▶ **EXCERPTED DATA**
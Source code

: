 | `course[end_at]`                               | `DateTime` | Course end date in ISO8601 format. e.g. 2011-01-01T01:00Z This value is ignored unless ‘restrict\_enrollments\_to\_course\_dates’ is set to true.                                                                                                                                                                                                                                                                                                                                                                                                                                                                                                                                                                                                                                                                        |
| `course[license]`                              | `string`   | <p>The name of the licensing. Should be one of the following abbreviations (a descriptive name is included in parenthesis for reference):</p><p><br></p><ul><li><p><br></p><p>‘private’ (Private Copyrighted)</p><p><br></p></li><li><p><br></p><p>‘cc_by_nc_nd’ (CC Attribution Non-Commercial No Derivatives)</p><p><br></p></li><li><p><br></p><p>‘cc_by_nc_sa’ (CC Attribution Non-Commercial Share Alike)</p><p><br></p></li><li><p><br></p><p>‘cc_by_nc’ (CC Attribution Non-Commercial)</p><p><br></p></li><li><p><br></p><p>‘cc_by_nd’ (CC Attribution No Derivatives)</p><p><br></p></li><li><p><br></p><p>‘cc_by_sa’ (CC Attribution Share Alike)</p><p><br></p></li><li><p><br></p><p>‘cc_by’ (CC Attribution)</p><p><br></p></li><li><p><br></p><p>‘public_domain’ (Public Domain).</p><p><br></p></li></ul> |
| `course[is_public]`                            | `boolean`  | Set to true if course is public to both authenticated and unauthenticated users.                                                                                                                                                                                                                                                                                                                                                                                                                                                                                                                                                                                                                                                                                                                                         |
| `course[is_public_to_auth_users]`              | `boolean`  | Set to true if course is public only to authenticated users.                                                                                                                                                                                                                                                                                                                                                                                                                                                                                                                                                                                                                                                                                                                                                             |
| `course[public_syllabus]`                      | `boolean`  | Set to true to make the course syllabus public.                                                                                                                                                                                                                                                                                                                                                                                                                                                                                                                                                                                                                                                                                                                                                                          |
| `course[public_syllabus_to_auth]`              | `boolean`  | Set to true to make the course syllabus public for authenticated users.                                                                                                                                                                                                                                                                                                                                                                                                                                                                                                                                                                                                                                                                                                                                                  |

* * *

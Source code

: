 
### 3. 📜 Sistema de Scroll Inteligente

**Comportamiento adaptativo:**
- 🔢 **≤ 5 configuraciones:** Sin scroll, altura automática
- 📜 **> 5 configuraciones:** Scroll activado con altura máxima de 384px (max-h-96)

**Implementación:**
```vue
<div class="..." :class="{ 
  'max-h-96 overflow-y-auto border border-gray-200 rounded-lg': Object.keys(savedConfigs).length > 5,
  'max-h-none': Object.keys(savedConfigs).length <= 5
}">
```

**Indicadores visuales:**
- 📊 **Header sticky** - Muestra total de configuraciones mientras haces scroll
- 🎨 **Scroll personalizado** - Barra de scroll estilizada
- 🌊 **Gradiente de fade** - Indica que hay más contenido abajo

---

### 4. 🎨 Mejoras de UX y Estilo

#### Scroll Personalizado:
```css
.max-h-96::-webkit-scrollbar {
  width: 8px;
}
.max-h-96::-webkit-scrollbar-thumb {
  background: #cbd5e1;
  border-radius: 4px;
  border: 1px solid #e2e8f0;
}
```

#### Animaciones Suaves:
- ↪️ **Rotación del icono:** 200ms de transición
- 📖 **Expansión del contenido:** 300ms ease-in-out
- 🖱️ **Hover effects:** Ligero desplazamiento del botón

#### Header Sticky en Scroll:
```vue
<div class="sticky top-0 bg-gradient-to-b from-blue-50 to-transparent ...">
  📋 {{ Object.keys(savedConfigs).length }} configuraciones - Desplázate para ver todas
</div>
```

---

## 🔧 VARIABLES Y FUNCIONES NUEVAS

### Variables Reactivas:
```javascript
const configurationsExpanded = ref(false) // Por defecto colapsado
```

▶ **EXERCISE BRIEF**
All lines above in which the word "length" occurs should be identified and copied.

▶ **YOUR RESPONSE**
  'max-h-96 overflow-y-auto border border-gray-200 rounded-lg': Object.keys(savedConfigs).length > 5,
  'max-h-none': Object.keys(savedConfigs).length <= 5
  📋 {{ Object.keys(savedConfigs).length }} configuraciones - Desplázate para ver todas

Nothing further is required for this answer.